• **RECORDS TO USE**:
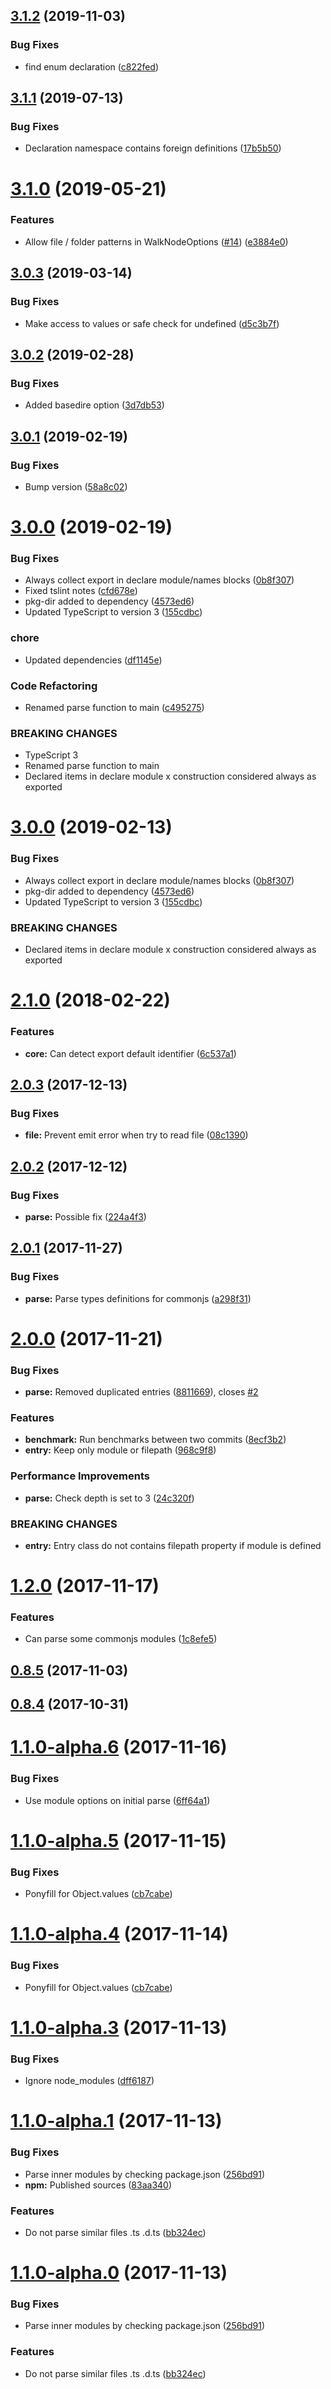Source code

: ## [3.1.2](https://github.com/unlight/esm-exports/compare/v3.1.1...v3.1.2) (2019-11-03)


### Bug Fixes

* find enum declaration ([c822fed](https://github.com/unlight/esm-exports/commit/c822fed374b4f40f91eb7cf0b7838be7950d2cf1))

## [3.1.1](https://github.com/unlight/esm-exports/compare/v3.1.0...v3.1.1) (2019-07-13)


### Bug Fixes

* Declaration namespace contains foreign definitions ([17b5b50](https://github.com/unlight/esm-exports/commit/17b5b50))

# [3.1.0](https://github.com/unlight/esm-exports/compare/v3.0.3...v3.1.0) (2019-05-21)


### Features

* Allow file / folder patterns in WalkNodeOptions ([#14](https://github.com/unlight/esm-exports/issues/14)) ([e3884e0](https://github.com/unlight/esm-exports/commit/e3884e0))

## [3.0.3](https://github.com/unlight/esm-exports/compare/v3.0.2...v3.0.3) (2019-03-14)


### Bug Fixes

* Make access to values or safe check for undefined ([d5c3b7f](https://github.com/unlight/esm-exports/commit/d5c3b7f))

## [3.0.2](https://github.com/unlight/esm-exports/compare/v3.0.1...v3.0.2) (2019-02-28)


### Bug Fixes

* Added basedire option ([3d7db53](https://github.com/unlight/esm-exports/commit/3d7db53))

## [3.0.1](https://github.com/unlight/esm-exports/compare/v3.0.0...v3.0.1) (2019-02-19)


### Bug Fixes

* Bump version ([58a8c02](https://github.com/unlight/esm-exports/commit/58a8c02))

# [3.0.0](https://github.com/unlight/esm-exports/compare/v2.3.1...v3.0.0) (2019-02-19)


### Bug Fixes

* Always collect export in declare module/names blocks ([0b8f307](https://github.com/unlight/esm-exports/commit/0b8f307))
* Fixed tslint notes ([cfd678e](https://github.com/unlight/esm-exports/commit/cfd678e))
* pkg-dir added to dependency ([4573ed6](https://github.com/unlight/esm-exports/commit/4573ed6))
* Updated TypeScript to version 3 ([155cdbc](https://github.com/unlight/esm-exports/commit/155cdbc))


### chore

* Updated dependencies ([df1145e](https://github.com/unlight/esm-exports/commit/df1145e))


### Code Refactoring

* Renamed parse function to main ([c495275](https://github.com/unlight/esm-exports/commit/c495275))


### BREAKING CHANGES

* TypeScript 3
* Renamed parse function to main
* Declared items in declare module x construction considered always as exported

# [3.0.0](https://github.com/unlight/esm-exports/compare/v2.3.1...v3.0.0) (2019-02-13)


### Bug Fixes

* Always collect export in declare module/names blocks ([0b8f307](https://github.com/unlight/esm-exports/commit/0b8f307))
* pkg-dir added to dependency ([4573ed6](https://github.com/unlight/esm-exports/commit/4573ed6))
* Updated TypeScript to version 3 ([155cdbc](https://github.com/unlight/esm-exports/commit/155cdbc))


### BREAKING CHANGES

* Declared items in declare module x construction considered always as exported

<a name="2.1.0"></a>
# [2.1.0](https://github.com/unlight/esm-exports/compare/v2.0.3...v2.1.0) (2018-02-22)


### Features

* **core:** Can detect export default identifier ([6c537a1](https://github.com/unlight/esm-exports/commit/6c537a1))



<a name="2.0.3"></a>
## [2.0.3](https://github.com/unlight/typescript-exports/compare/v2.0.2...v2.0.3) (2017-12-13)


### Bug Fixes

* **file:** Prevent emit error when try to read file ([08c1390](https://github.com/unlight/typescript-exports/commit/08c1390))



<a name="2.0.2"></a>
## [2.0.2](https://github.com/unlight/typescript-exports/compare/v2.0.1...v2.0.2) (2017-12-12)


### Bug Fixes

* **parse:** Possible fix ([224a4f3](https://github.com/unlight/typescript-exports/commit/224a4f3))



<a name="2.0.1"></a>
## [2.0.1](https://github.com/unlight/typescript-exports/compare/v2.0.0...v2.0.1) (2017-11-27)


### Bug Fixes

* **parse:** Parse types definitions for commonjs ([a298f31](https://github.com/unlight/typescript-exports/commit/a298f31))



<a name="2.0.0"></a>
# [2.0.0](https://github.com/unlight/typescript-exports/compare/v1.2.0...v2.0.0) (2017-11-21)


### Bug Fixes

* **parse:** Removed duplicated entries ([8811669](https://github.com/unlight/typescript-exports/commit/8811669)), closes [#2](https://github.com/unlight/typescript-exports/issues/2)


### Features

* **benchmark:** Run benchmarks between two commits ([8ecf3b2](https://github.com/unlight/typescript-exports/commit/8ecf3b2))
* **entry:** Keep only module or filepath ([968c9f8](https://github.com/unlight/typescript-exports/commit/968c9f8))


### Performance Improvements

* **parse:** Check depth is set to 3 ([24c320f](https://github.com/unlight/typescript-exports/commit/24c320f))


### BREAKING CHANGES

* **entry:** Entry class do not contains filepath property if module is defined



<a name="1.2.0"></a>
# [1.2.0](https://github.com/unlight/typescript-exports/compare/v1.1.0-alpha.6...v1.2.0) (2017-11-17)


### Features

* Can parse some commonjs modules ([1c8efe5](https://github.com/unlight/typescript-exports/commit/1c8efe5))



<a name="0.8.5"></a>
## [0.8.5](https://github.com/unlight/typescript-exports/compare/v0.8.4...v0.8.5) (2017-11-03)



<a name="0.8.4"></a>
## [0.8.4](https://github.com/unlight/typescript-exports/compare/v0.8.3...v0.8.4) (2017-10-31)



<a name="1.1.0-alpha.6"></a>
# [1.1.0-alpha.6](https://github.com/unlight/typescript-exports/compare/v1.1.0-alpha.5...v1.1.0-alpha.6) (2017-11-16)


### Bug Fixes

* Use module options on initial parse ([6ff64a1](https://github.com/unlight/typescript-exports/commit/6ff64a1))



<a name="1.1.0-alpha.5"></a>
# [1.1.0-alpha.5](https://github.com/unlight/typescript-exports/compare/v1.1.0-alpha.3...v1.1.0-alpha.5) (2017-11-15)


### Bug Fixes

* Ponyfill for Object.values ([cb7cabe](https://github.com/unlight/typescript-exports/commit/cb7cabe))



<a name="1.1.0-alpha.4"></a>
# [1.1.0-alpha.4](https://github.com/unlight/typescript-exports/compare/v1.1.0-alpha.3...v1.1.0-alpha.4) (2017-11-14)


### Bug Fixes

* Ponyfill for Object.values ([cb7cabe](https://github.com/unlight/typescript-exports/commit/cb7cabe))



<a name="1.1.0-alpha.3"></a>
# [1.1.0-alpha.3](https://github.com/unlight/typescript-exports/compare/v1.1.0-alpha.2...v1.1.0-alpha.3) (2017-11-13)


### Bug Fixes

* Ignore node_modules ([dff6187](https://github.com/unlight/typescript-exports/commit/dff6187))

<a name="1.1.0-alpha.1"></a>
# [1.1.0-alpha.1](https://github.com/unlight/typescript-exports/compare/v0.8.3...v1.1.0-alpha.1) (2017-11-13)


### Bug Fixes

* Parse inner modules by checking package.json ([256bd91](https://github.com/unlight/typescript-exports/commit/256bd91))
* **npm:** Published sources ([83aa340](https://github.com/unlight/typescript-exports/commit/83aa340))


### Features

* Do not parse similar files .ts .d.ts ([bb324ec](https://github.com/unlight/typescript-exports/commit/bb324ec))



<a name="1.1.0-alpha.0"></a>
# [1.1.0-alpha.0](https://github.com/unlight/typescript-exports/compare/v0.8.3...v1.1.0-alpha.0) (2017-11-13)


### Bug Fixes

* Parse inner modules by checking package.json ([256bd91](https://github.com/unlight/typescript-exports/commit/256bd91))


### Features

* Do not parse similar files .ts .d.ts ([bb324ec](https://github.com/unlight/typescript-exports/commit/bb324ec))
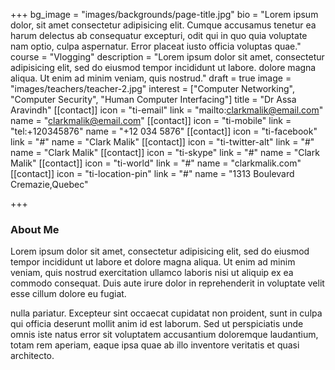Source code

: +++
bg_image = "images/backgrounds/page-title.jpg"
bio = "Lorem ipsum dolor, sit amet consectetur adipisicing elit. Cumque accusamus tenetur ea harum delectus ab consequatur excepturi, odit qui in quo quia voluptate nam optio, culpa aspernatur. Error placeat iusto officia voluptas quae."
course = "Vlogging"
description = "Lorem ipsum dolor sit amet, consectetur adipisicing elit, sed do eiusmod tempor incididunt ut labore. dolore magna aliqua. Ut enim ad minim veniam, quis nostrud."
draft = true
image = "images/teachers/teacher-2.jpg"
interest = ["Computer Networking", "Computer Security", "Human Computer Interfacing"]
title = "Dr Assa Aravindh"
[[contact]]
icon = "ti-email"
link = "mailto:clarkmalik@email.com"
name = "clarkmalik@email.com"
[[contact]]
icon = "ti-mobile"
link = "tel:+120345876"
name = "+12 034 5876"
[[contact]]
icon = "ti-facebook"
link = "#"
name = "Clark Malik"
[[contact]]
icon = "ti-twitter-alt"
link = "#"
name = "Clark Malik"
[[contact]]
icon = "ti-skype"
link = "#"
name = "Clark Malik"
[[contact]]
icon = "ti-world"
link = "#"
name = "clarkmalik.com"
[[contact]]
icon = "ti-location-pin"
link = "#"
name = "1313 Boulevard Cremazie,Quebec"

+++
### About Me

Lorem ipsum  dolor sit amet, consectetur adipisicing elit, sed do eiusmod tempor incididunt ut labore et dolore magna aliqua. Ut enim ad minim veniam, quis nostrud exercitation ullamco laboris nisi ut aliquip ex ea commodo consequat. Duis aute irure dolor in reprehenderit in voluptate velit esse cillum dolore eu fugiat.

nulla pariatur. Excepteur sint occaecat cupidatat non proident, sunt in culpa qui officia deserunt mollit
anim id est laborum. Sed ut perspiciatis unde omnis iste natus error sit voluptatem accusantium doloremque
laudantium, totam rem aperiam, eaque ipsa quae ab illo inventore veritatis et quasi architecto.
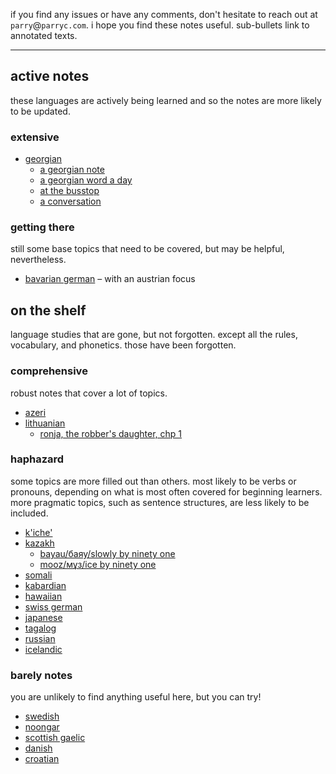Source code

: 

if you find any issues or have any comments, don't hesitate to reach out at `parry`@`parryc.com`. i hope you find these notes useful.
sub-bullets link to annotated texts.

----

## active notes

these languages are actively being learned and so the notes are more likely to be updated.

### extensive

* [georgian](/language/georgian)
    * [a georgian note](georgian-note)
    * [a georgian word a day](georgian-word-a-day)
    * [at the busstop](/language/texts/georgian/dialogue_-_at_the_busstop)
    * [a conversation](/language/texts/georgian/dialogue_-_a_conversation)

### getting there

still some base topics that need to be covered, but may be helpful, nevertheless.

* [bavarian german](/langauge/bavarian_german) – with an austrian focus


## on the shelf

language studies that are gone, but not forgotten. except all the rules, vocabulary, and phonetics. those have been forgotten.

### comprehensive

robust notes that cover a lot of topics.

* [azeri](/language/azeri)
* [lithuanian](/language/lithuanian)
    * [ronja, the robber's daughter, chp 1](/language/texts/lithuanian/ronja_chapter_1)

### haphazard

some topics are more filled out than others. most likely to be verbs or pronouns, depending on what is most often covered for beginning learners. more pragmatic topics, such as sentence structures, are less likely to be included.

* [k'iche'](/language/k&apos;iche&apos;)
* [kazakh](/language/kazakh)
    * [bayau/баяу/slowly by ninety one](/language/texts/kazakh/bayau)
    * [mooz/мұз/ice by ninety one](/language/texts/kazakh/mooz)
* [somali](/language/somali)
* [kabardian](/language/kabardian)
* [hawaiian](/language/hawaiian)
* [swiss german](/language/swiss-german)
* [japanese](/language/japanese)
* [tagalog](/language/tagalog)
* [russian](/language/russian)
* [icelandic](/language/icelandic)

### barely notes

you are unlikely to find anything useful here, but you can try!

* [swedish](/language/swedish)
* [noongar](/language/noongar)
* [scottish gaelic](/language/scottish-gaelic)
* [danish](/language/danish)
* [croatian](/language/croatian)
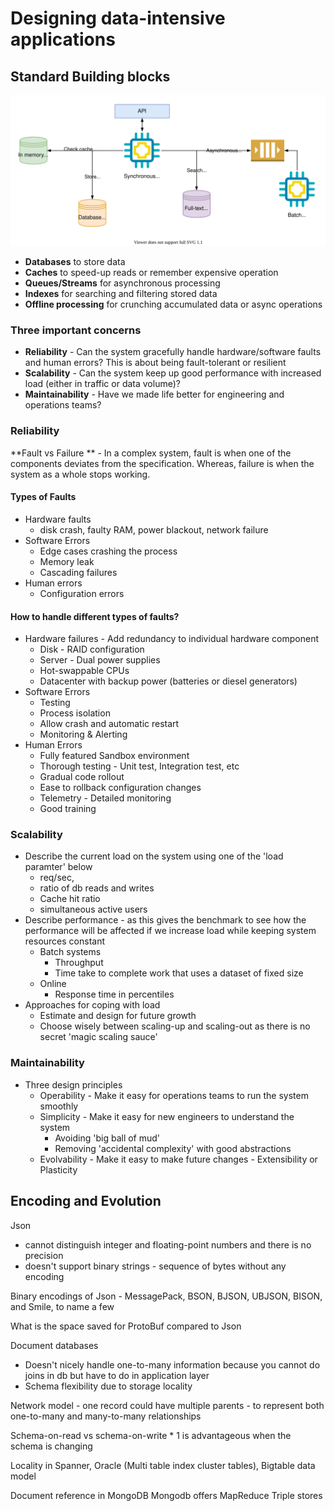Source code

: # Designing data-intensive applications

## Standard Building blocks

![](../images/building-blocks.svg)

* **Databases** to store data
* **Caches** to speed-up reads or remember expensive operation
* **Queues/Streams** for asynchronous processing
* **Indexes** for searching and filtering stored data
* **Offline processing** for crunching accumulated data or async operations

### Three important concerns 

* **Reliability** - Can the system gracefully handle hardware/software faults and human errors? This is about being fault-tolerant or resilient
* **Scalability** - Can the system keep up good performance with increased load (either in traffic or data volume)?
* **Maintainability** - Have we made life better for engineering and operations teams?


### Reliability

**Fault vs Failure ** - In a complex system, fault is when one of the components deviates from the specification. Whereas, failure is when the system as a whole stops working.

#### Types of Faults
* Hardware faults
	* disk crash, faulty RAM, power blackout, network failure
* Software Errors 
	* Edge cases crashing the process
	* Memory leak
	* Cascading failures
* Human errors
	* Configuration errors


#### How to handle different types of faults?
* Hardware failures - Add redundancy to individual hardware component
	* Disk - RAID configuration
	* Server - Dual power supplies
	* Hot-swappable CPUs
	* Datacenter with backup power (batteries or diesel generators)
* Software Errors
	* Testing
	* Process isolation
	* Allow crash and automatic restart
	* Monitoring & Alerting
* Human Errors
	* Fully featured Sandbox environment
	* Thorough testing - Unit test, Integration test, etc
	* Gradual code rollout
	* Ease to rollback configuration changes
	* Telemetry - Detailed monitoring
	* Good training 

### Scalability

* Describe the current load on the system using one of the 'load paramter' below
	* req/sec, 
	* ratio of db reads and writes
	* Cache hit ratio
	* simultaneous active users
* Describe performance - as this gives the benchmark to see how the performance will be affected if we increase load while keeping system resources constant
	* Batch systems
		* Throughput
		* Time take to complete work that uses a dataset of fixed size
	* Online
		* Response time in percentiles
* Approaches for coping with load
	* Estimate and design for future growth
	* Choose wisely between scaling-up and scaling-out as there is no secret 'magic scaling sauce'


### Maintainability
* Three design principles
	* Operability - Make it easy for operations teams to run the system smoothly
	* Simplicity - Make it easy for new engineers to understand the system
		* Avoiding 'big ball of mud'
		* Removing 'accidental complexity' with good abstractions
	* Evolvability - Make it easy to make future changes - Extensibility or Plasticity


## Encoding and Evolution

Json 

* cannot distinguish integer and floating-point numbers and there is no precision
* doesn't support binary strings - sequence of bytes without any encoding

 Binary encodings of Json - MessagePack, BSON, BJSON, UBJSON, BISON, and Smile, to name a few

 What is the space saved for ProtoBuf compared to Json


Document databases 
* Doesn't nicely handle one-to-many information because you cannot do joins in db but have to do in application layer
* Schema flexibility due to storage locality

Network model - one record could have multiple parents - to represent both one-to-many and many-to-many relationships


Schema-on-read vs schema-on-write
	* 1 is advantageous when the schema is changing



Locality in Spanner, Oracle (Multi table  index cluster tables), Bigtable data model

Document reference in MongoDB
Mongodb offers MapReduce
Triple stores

• **TRY IT**:
Of all the lines in the data above, show only those that hold the word "ipsum".

• **SOLUTION TO THE PROBLEM**:
bio = "Lorem ipsum dolor, sit amet consectetur adipisicing elit. Cumque accusamus tenetur ea harum delectus ab consequatur excepturi, odit qui in quo quia voluptate nam optio, culpa aspernatur. Error placeat iusto officia voluptas quae."
description = "Lorem ipsum dolor sit amet, consectetur adipisicing elit, sed do eiusmod tempor incididunt ut labore. dolore magna aliqua. Ut enim ad minim veniam, quis nostrud."
Lorem ipsum  dolor sit amet, consectetur adipisicing elit, sed do eiusmod tempor incididunt ut labore et dolore magna aliqua. Ut enim ad minim veniam, quis nostrud exercitation ullamco laboris nisi ut aliquip ex ea commodo consequat. Duis aute irure dolor in reprehenderit in voluptate velit esse cillum dolore eu fugiat.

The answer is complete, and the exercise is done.